First stand, slight breeze from south. Set up the FX3 and JIB about 30 yards to my right. I'm facing west expecting to pull yotes in from my left(from the south) or from the west straight in front of me. Just when I'm at the 15-minute mark and thinking about packing it up, a dog comes in from the southwest, attention fixed on the FX and the JIB. Bang from 64 paces with the .223. First dog down.

Next stand, set up on back row with thick woods on each side. Placed the caller and decoy, then settled in with the Beretta loaded with #4 buck. No takers.

Third stand, breeze from south. Set up on the east-west running fenceline with me looking south. The field of about 20 acres had bush on the east, south and west sides. Placed with FX and JIB about 40 yards to the southeast. At the five-minute mark a dog comes in from the south, his head just visible over the crest of the hill. He comes toward the decoy and call and then at 80 yards turns 90 degrees and starts trotting straight west. Either he lost interest or he's starting to circle downwind. I wasn't taking an chances so squeezed off the Remy. Dog #2 down.

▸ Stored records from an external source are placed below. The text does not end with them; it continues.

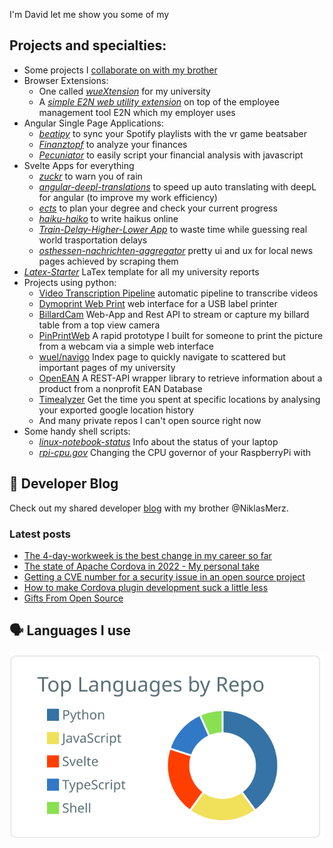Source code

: I'm David let me show you some of my

## Projects and specialties:

* Some projects I [collaborate on with my brother](https://github.com/Merzlabs)
* Browser Extensions:
  * One called [*wueXtension*](https://github.com/DavidM42/wueXtension) for my university
  * A [*simple E2N web utility extension*](https://github.com/DavidM42/E2NCalculator) on top of the employee management tool E2N which my employer uses
* Angular Single Page Applications:
  * [*beatipy*](https://github.com/DavidM42/beatipy) to sync your Spotify playlists with the vr game beatsaber
  * [*Finanztopf*](https://github.com/Merzlabs/finanztopf) to analyze your finances
  * [*Pecuniator*](https://github.com/Merzlabs/pecuniator) to easily script your financial analysis with javascript
* Svelte Apps for everything
  * [*zuckr*](https://github.com/DavidM42/zuckr) to warn you of rain
  * [*angular-deepl-translations*](https://github.com/DavidM42/angular-deepl-translations) to speed up auto translating with deepL for angular (to improve my work efficiency)
  * [*ects*](https://github.com/DavidM42/ects) to plan your degree and check your current progress
  * [*haiku-haiko*](https://github.com/DavidM42/haiku-haiko) to write haikus online
  * [*Train-Delay-Higher-Lower App*](https://github.com/DavidM42/App-Train-Delay-Higher-Lower) to waste time while guessing real world trasportation delays
  * [*osthessen-nachrichten-aggregator*](https://github.com/DavidM42/osthessen-nachrichten-aggregator) pretty ui and ux for local news pages achieved by scraping them  
* [*Latex-Starter*](https://github.com/DavidM42/Latex-Starter) LaTex template for all my university reports 
* Projects using python:
  * [Video Transcription Pipeline](https://github.com/DavidM42/Video-Transcription-Pipeline) automatic pipeline to transcribe videos
  * [Dymoprint Web Print](https://github.com/DavidM42/dymoprint-web-print) web interface for a USB label printer
  * [BillardCam](https://github.com/DavidM42/BillardCam) Web-App and Rest API to stream or capture my billard table from a top view camera
  * [PinPrintWeb](https://github.com/DavidM42/PinPrintWeb) A rapid prototype I built for someone to print the picture from a webcam via a simple web interface
  * [wuel/navigo](https://github.com/DavidM42/wuel) Index page to quickly navigate to scattered but important pages of my university
  * [OpenEAN](https://github.com/DavidM42/OpenEAN) A REST-API wrapper library to retrieve information about a product from a nonprofit EAN Database
  <!-- TODO open source RevY ? -->
  * [Timealyzer](https://github.com/DavidM42/Timealyzer) Get the time you spent at specific locations by analysing your exported google location history
  * And many private repos I can't open source right now
* Some handy shell scripts:
  * [*linux-notebook-status*](https://github.com/DavidM42/linux-notebook-status) Info about the status of your laptop 
  * [*rpi-cpu.gov*](https://github.com/DavidM42/rpi-cpu.gov) Changing the CPU governor of your RaspberryPi with

## 📩 Developer Blog
Check out my shared developer [blog](https://blog.merzlabs.com/) with my brother @NiklasMerz.
### Latest posts
<!-- BLOG-POST-LIST:START -->
- [The 4-day-workweek is the best change in my career so far](https://blog.merzlabs.com/posts/four-day-workweek/)
- [The state of Apache Cordova in 2022 - My personal take](https://blog.merzlabs.com/posts/cordova-2022/)
- [Getting a CVE number for a security issue in an open source project](https://blog.merzlabs.com/posts/oss-vulnerability/)
- [How to make Cordova plugin development suck a little less](https://blog.merzlabs.com/posts/cordova-plugin-development/)
- [Gifts From Open Source](https://blog.merzlabs.com/posts/my-oss/)
<!-- BLOG-POST-LIST:END -->

## 🗣️ Languages I use
[![](https://raw.githubusercontent.com/DavidM42/DavidM42/master/profile-summary-card-output/default/1-repos-per-language.svg)](https://github.com/vn7n24fzkq/github-profile-summary-cards)
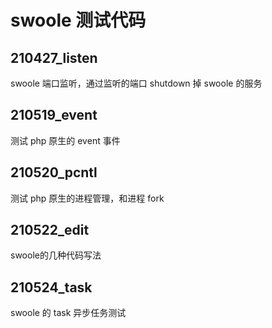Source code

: # swoole 测试代码

## 210427_listen

swoole 端口监听，通过监听的端口 shutdown 掉 swoole 的服务

## 210519_event

测试 php 原生的 event 事件

## 210520_pcntl

测试 php 原生的进程管理，和进程 fork

## 210522_edit

swoole的几种代码写法

## 210524_task

swoole 的 task 异步任务测试
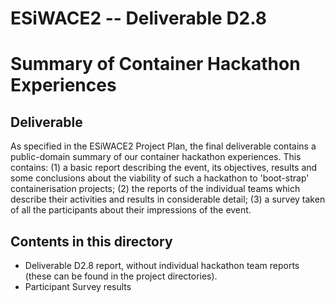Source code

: # ESiWACE2 -- Deliverable D2.8
# Summary of Container Hackathon Experiences

## Deliverable

As specified in the ESiWACE2 Project Plan, the final deliverable contains a public-domain summary of our container hackathon experiences.  This contains: (1) a basic report describing the event, its objectives, results and some conclusions about the viability of such a hackathon to 'boot-strap' containerisation projects; (2) the reports of the individual teams which describe their activities and results in considerable detail; (3) a survey taken of all the participants about their impressions of the event.

## Contents in this directory

- Deliverable D2.8 report, without individual hackathon team reports (these can be found in the project directories).
- Participant Survey results 
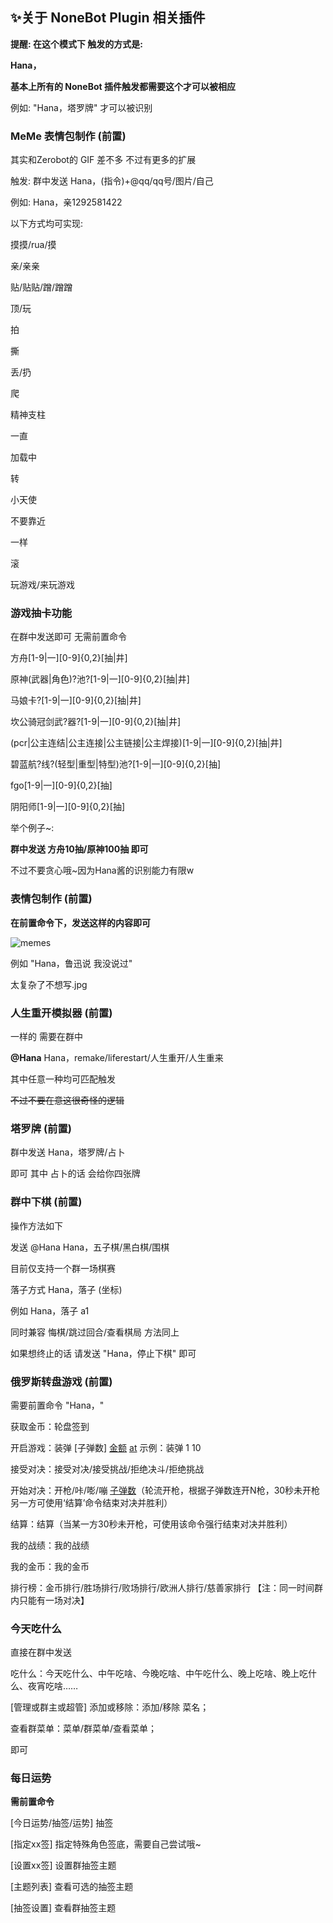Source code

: ## ✨关于 NoneBot Plugin 相关插件

**提醒: 在这个模式下 触发的方式是:**

**Hana，**

**基本上所有的 NoneBot 插件触发都需要这个才可以被相应**

例如: "Hana，塔罗牌" 才可以被识别

### MeMe 表情包制作 (前置)

其实和Zerobot的 GIF 差不多 不过有更多的扩展

触发: 群中发送 Hana，(指令)+@qq/qq号/图片/自己

例如: Hana，亲1292581422

以下方式均可实现:

摸摸/rua/摸

亲/亲亲

贴/贴贴/蹭/蹭蹭

顶/玩

拍

撕

丢/扔

爬

精神支柱

一直

加载中

转

小天使

不要靠近

一样

滚

玩游戏/来玩游戏

### 游戏抽卡功能

在群中发送即可 无需前置命令

方舟[1-9|一][0-9]{0,2}[抽|井]

原神(武器|角色)?池?[1-9|一][0-9]{0,2}[抽|井]

马娘卡?[1-9|一][0-9]{0,2}[抽|井]

坎公骑冠剑武?器?[1-9|一][0-9]{0,2}[抽|井]

(pcr|公主连结|公主连接|公主链接|公主焊接)[1-9|一][0-9]{0,2}[抽|井]

碧蓝航?线?(轻型|重型|特型)池?[1-9|一][0-9]{0,2}[抽]  

fgo[1-9|一][0-9]{0,2}[抽]

阴阳师[1-9|一][0-9]{0,2}[抽]

举个例子~:

**群中发送 方舟10抽/原神100抽 即可**

不过不要贪心哦~因为Hana酱的识别能力有限w

### 表情包制作  (前置)

**在前置命令下，发送这样的内容即可**

![memes](https://s2.loli.net/2022/01/19/KNnsQxOrFgouV6z.jpg)

例如 "Hana，鲁迅说 我没说过"

太复杂了不想写.jpg

### 人生重开模拟器  (前置)

一样的 需要在群中

 **@Hana** Hana，remake/liferestart/人生重开/人生重来

其中任意一种均可匹配触发

~~不过不要在意这很奇怪的逻辑~~

### 塔罗牌  (前置)

群中发送 Hana，塔罗牌/占卜

即可 其中 占卜的话 会给你四张牌
  
### 群中下棋    (前置)

操作方法如下

发送 @Hana Hana，五子棋/黑白棋/围棋

目前仅支持一个群一场棋赛

落子方式 Hana，落子 (坐标)

例如 Hana，落子 a1

同时兼容 悔棋/跳过回合/查看棋局 方法同上

如果想终止的话 请发送 "Hana，停止下棋" 即可
  
### 俄罗斯转盘游戏   (前置)

需要前置命令 "Hana，"

获取金币：轮盘签到
  
  开启游戏：装弹 [子弹数] [金额](默认200金币) [at](指定决斗对象，为空则所有群友都可接受决斗)
          示例：装弹 1 10
          
  接受对决：接受对决/接受挑战/拒绝决斗/拒绝挑战
  
  开始对决：开枪/咔/嘭/嘣 [子弹数](默认1)（轮流开枪，根据子弹数连开N枪，30秒未开枪另一方可使用‘结算’命令结束对决并胜利）
  
  结算：结算（当某一方30秒未开枪，可使用该命令强行结束对决并胜利）
  
  我的战绩：我的战绩
  
  我的金币：我的金币
  
  排行榜：金币排行/胜场排行/败场排行/欧洲人排行/慈善家排行
  【注：同一时间群内只能有一场对决】


### 今天吃什么

直接在群中发送 

吃什么：今天吃什么、中午吃啥、今晚吃啥、中午吃什么、晚上吃啥、晚上吃什么、夜宵吃啥……

[管理或群主或超管] 添加或移除：添加/移除 菜名；

查看群菜单：菜单/群菜单/查看菜单；

即可

### 每日运势

**需前置命令**

[今日运势/抽签/运势] 抽签

[指定xx签] 指定特殊角色签底，需要自己尝试哦~

[设置xx签] 设置群抽签主题

[主题列表] 查看可选的抽签主题

[抽签设置] 查看群抽签主题
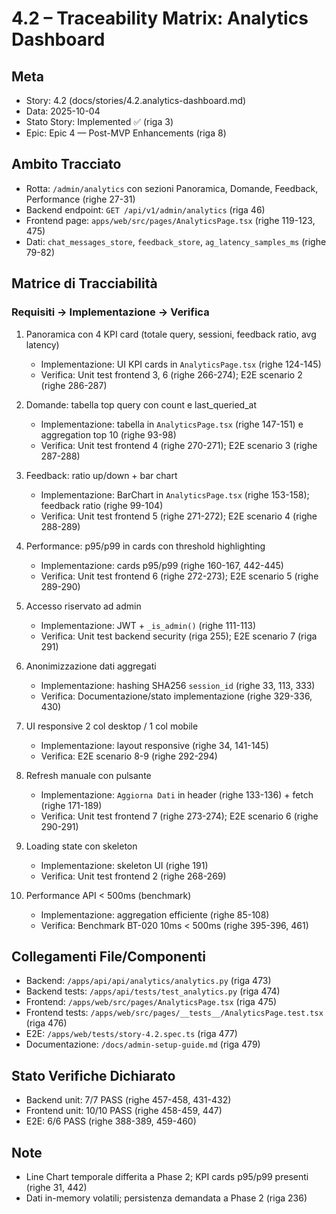 # 4.2 – Traceability Matrix: Analytics Dashboard

## Meta
- Story: 4.2 (docs/stories/4.2.analytics-dashboard.md)
- Data: 2025-10-04
- Stato Story: Implemented ✅ (riga 3)
- Epic: Epic 4 — Post-MVP Enhancements (riga 8)

## Ambito Tracciato
- Rotta: `/admin/analytics` con sezioni Panoramica, Domande, Feedback, Performance (righe 27-31)
- Backend endpoint: `GET /api/v1/admin/analytics` (riga 46)
- Frontend page: `apps/web/src/pages/AnalyticsPage.tsx` (righe 119-123, 475)
- Dati: `chat_messages_store`, `feedback_store`, `ag_latency_samples_ms` (righe 79-82)

## Matrice di Tracciabilità

### Requisiti → Implementazione → Verifica

1. Panoramica con 4 KPI card (totale query, sessioni, feedback ratio, avg latency)
   - Implementazione: UI KPI cards in `AnalyticsPage.tsx` (righe 124-145)
   - Verifica: Unit test frontend 3, 6 (righe 266-274); E2E scenario 2 (righe 286-287)

2. Domande: tabella top query con count e last_queried_at
   - Implementazione: tabella in `AnalyticsPage.tsx` (righe 147-151) e aggregation top 10 (righe 93-98)
   - Verifica: Unit test frontend 4 (righe 270-271); E2E scenario 3 (righe 287-288)

3. Feedback: ratio up/down + bar chart
   - Implementazione: BarChart in `AnalyticsPage.tsx` (righe 153-158); feedback ratio (righe 99-104)
   - Verifica: Unit test frontend 5 (righe 271-272); E2E scenario 4 (righe 288-289)

4. Performance: p95/p99 in cards con threshold highlighting
   - Implementazione: cards p95/p99 (righe 160-167, 442-445)
   - Verifica: Unit test frontend 6 (righe 272-273); E2E scenario 5 (righe 289-290)

5. Accesso riservato ad admin
   - Implementazione: JWT + `_is_admin()` (righe 111-113)
   - Verifica: Unit test backend security (riga 255); E2E scenario 7 (riga 291)

6. Anonimizzazione dati aggregati
   - Implementazione: hashing SHA256 `session_id` (righe 33, 113, 333)
   - Verifica: Documentazione/stato implementazione (righe 329-336, 430)

7. UI responsive 2 col desktop / 1 col mobile
   - Implementazione: layout responsive (righe 34, 141-145)
   - Verifica: E2E scenario 8-9 (righe 292-294)

8. Refresh manuale con pulsante
   - Implementazione: `Aggiorna Dati` in header (righe 133-136) + fetch (righe 171-189)
   - Verifica: Unit test frontend 7 (righe 273-274); E2E scenario 6 (righe 290-291)

9. Loading state con skeleton
   - Implementazione: skeleton UI (righe 191)
   - Verifica: Unit test frontend 2 (righe 268-269)

10. Performance API < 500ms (benchmark)
    - Implementazione: aggregation efficiente (righe 85-108)
    - Verifica: Benchmark BT-020 10ms < 500ms (righe 395-396, 461)

## Collegamenti File/Componenti
- Backend: `/apps/api/api/analytics/analytics.py` (riga 473)
- Backend tests: `/apps/api/tests/test_analytics.py` (riga 474)
- Frontend: `/apps/web/src/pages/AnalyticsPage.tsx` (riga 475)
- Frontend tests: `/apps/web/src/pages/__tests__/AnalyticsPage.test.tsx` (riga 476)
- E2E: `/apps/web/tests/story-4.2.spec.ts` (riga 477)
- Documentazione: `/docs/admin-setup-guide.md` (riga 479)

## Stato Verifiche Dichiarato
- Backend unit: 7/7 PASS (righe 457-458, 431-432)
- Frontend unit: 10/10 PASS (righe 458-459, 447)
- E2E: 6/6 PASS (righe 388-389, 459-460)

## Note
- Line Chart temporale differita a Phase 2; KPI cards p95/p99 presenti (righe 31, 442)
- Dati in-memory volatili; persistenza demandata a Phase 2 (riga 236)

Hit the kiyi for 30 seconds. Five minutes later, a yote comes out of the bush to the west. She's about 70 yards out headed straight east. When she get downwind of the dog I just shot, she puts her nose to to the ground and turns toward the southeast and stops. I can't get a full broadside because she's quartered away so I put a 50-grain TNT HP behind her rib cage. I don't hear the impact but when she spins and heads back to the west, her tail tells me she's taken a solid hit.

I walked, found hair and a couple drops of blood and followed her tracks into heavy busy, surprised there wasn't a heavier blood trail. The odd pin-point of blood here and there disappeared, maybe for 40 or 50 yards. I began thinking 'lost dog' and was just about to call it when I noticed a couple big drops and then the start of the blood trail and in another 20 or so yards, saw the dog laying under a willow shrub. Yote #3.

Did two more stands, both dry. Here's what surprised me a bit. I just picked up the Jack in the Box and yesterday was the first time I had the chance to really observe coyotes' reactions to it. I was surprised the yotes didn't act more aggressively toward it. I was prepared for hard-chargers but that certainly wasn't the case with any of these three.

For those of you using JIBs or other similar decoys, are you finding the same thing happening? I'd like to hear from some of you guys who've used decoys.

In the meantime, hope you have a successful coyote-calling 2009. Good luck and shoot straight. Saskcoyote


----------



## ohio_coyote (Jun 20, 2008)

got some pics?? way to go!!


----------



## Fallguy (Jan 23, 2004)

Way to go saskcoyote! I enjoy reading your descriptive posts.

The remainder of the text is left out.